Choose a topic from Part 2A:
1. Counsel is the studious inquiry of the mind into the object proposed for choice. The mind thinks things over, and offers its recommendations to the will. The mind or intellect thus takes counsel within itself, and offers its advice or counsel to the will. To illustrate: a man suffering a malady ponders his suitable course of action; he asks himself whether he had not better go at once to a hospital for surgery; he considers expense, and dependants, and his job and whether he could retain it through along absence; he considers the possibility of deferring radical treatment and of getting on for a time with palliative medicines; he considers danger both in the surgery and in delay in undergoing surgery. These and other matters are pondered by the mind before the will decides. And this pondering and judging is counsel.

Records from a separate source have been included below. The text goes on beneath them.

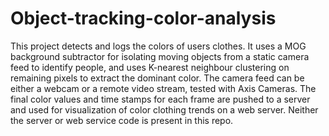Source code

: # Object-tracking-color-analysis

This project detects and logs the colors of users clothes. It uses a MOG background subtractor for isolating moving objects from a static camera feed to identify people, and uses K-nearest neighbour clustering on remaining pixels to extract the dominant color. The camera feed can be either a webcam or a remote video stream, tested with Axis Cameras. The final color values and time stamps for each frame are pushed to a server and used for visualization of color clothing trends on a web server. Neither the server or web service code is present in this repo. 
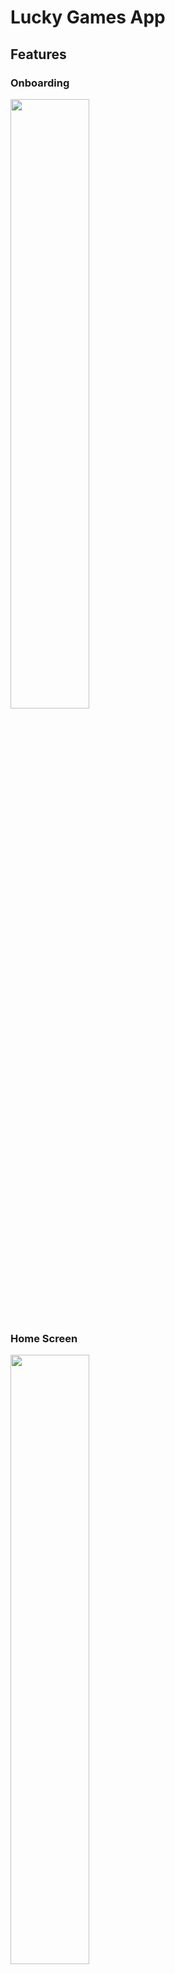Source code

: # Lucky Games App
## Features
### Onboarding

<img src="https://github.com/troublecatcher/lucky_games/assets/91335963/eac65f31-9e9c-42d2-8d0b-6c17533233a0" width="50%"/>

### Home Screen

<img src="https://github.com/troublecatcher/lucky_games/assets/91335963/b3f60483-8f1e-48f4-a0a0-04dba726104f" width="50%"/>

### Multiple Game Difficulty

<img src="https://github.com/troublecatcher/lucky_games/assets/91335963/0a1000f3-fe46-4ab0-b0e3-9bfcd88217d4" width="50%"/>

### Match Pairs Game

<img src="https://github.com/troublecatcher/lucky_games/assets/91335963/eba16b6f-759d-41e2-996a-df00cfdfcc23" width="50%"/>
<img src="https://github.com/troublecatcher/lucky_games/assets/91335963/6e08b7ac-e57b-4715-9e8a-a9554845deae" width="50%"/>

### Minesweeper Game

<img src="https://github.com/troublecatcher/lucky_games/assets/91335963/6171a38b-0489-42bd-9544-89c294c84517" width="50%"/>
<img src="https://github.com/troublecatcher/lucky_games/assets/91335963/588956d0-8b30-4d4d-b72a-494887e1d653" width="50%"/>

### Settings

<img src="https://github.com/troublecatcher/lucky_games/assets/91335963/ebbae200-9c12-4ded-9160-242c0ba46e74" width="50%"/>
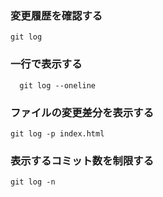 ### 変更履歴を確認する
    git log

### 一行で表示する
      git log --oneline

### ファイルの変更差分を表示する
    git log -p index.html

### 表示するコミット数を制限する
    git log -n
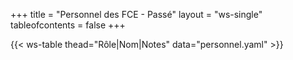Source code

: +++
title = "Personnel des FCE - Passé"
layout = "ws-single"
tableofcontents = false
+++

{{< ws-table thead="Rôle|Nom|Notes" data="personnel.yaml" >}}
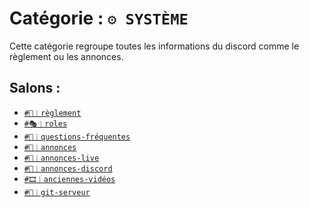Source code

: # Catégorie : `⚙ SYSTÈME`
Cette catégorie regroupe toutes les informations du discord 
comme le règlement ou les annonces.

## Salons :
- [`#📖︱règlement`](1_règlement.md)
- [`#🎭︱roles`](2_roles.md)
- [`#👾︱questions-fréquentes`](3_questions-fréquentes.md)
- [`#📢︱annonces`](4_annonces.md)
- [`#📢︱annonces-live`](5_annonces-live.md)
- [`#📢︱annonces-discord`](6_annonces-discord.md)
- [`#🎞︱anciennes-vidéos`](7_anciennes-vidéos.md)
- [`#📜︱git-serveur`](8_git-serveur.md)
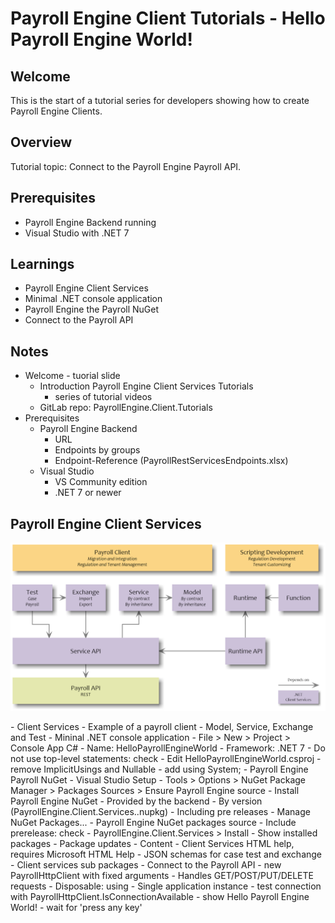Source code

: # Payroll Engine Client Tutorials - Hello Payroll Engine World!

## Welcome

This is the start of a tutorial series for developers showing how to create Payroll Engine Clients.


## Overview

Tutorial topic: Connect to the Payroll Engine Payroll API.

## Prerequisites

- Payroll Engine Backend running
- Visual Studio with .NET 7

## Learnings

- Payroll Engine Client Services
- Minimal .NET console application
- Payroll Engine the Payroll NuGet
- Connect to the Payroll API

## Notes

- Welcome - tuorial slide
	- Introduction Payroll Engine Client Services Tutorials
		- series of tutorial videos
	- GitLab repo: PayrollEngine.Client.Tutorials
- Prerequisites
	- Payroll Engine Backend
		- URL
		- Endpoints by groups
		- Endpoint-Reference (PayrollRestServicesEndpoints.xlsx)
	- Visual Studio
		- VS Community edition
		- .NET 7 or newer

## Payroll Engine Client Services
<p>
  <img src="./ClientServices.png" width="800px" alt="Payroll Engine Client Services">
</p>
- Client Services
	- Example of a payroll client
	- Model, Service, Exchange and Test
- Mininal .NET console application
	- File > New > Project > Console App C#
		- Name: HelloPayrollEngineWorld
		- Framework: .NET 7
		- Do not use top-level statements: check
	- Edit HelloPayrollEngineWorld.csproj
		- remove ImplicitUsings and Nullable
		- add using System;
- Payroll Engine Payroll NuGet
	- Visual Studio Setup
		- Tools > Options > NuGet Package Manager > Packages Sources > Ensure Payroll Engine source
	- Install Payroll Engine NuGet
		- Provided by the backend
			- By version (PayrollEngine.Client.Services.<Version>.nupkg)
			- Including pre releases
		- Manage NuGet Packages...
			- Payroll Engine NuGet packages source
			- Include prerelease: check
			- PayrollEngine.Client.Services > Install
			- Show installed packages
			- Package updates
	- Content
		- Client Services HTML help, requires Microsoft HTML Help
		- JSON schemas for case test and exchange
	- Client services sub packages
- Connect to the Payroll API
	- new PayrollHttpClient with fixed arguments
		- Handles GET/POST/PUT/DELETE requests
		- Disposable: using
		- Single application instance
	- test connection with PayrollHttpClient.IsConnectionAvailable
		- show Hello Payroll Engine World!
		- wait for 'press any key'
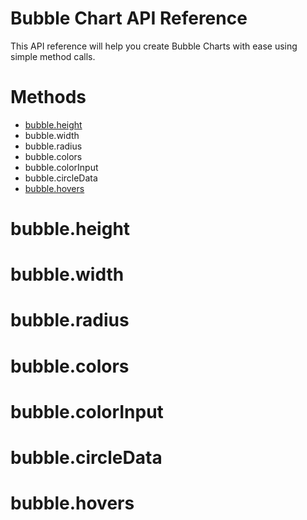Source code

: Bubble Chart API Reference
======

This API reference will help you create Bubble Charts with ease using simple method calls. 

Methods
======

* [bubble.height](#bubbleheight)
* bubble.width
* bubble.radius
* bubble.colors
* bubble.colorInput
* bubble.circleData
* [bubble.hovers](#bubblehovers)

bubble.height
======


bubble.width
======

bubble.radius
======

bubble.colors
======

bubble.colorInput
======

bubble.circleData
======

bubble.hovers
======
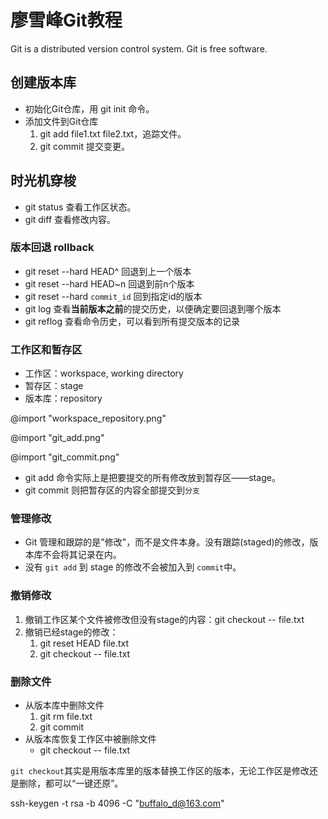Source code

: # 廖雪峰Git教程

Git is a distributed version control system.
Git is free software.

## 创建版本库

- 初始化Git仓库，用 git init 命令。
- 添加文件到Git仓库
    1. git add file1.txt file2.txt，追踪文件。 <!-- 没有stage？ -->
    1. git commit 提交变更。

## 时光机穿梭

- git status 查看工作区状态。
- git diff 查看修改内容。

### 版本回退 rollback

- git reset --hard HEAD^ 回退到上一个版本
- git reset --hard HEAD~n 回退到前n个版本
- git reset --hard `commit_id` 回到指定id的版本
- git log 查看<b>当前版本之前</b>的提交历史，以便确定要回退到哪个版本
- git reflog 查看命令历史，可以看到所有提交版本的记录

### 工作区和暂存区

- 工作区：workspace, working directory
- 暂存区：stage
- 版本库：repository

@import "workspace_repository.png"

@import "git_add.png"

@import "git_commit.png"

- git add 命令实际上是把要提交的所有修改放到暂存区——stage。
- git commit 则把暂存区的内容全部提交到`分支`

### 管理修改

- Git 管理和跟踪的是"修改"，而不是文件本身。没有跟踪(staged)的修改，版本库不会将其记录在内。
- 没有 `git add` 到 stage 的修改不会被加入到 `commit`中。

### 撤销修改

1. 撤销工作区某个文件被修改但没有stage的内容：git checkout -- file.txt
1. 撤销已经stage的修改：
    1. git reset HEAD file.txt
    1. git checkout -- file.txt

### 删除文件

- 从版本库中删除文件
  1. git rm file.txt
  1. git commit <!-- 删除后要提交 -->
- 从版本库恢复工作区中被删除文件
  - git checkout -- file.txt

`git checkout`其实是用版本库里的版本替换工作区的版本，无论工作区是修改还是删除，都可以“一键还原”。

ssh-keygen -t rsa -b 4096 -C "buffalo_d@163.com"
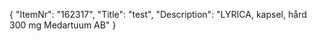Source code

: {
  "ItemNr": "162317",
  "Title": "test",
  "Description": "LYRICA, kapsel, hård 300 mg Medartuum AB"
}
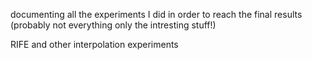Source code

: documenting all the experiments I did in order to reach the final results (probably not everything only the intresting stuff!)

RIFE and other interpolation experiments 
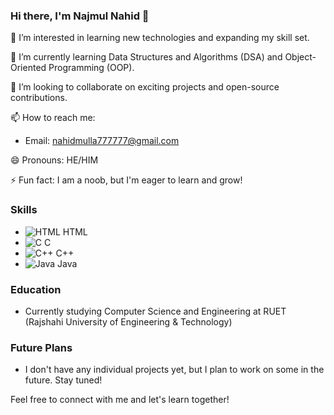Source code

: ### Hi there, I'm Najmul Nahid 👋

👀 I’m interested in learning new technologies and expanding my skill set.

🌱 I’m currently learning Data Structures and Algorithms (DSA) and Object-Oriented Programming (OOP).

💞️ I’m looking to collaborate on exciting projects and open-source contributions.

📫 How to reach me: 
- Email: [nahidmulla777777@gmail.com](mailto:nahidmulla777777@gmail.com)

😄 Pronouns: HE/HIM

⚡ Fun fact: I am a noob, but I'm eager to learn and grow!

### Skills
- ![HTML](https://img.icons8.com/color/48/000000/html-5.png) HTML
- ![C](https://img.icons8.com/color/48/000000/c-programming.png) C
- ![C++](https://img.icons8.com/color/48/000000/c-plus-plus-logo.png) C++
- ![Java](https://img.icons8.com/color/48/000000/java-coffee-cup-logo.png) Java

### Education
- Currently studying Computer Science and Engineering at RUET (Rajshahi University of Engineering & Technology)

### Future Plans
- I don't have any individual projects yet, but I plan to work on some in the future. Stay tuned!

Feel free to connect with me and let's learn together!
<!---
NAJMUL-NAHID/NAJMUL-NAHID is a ✨ special ✨ repository because its `README.md` (this file) appears on your GitHub profile.
You can click the Preview link to take a look at your changes.
--->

2. Counsel, like choice, has to do with means. It is the mind's judgment on the suitability of means to an end.
3. St. Gregory of Nyssa says that we take counsel about things that are within the range of what we can do. Counsel looks on to the act of free choice. It concerns doing, not being; it looks to action, not to facts or truths; it weighs facts and truths with a view to action.
4. Counsel is not concerned with trifles; man does not truly take counsel about slight or insignificant action, but about things of weight and importance. Nor is there any place for counsel about a thing to be done if the thing belongs to the established order of science or art, for science and art have their changeless principles. Counsel has place in the more notable instances of free human conduct, and seeks to know the best mode of procedure.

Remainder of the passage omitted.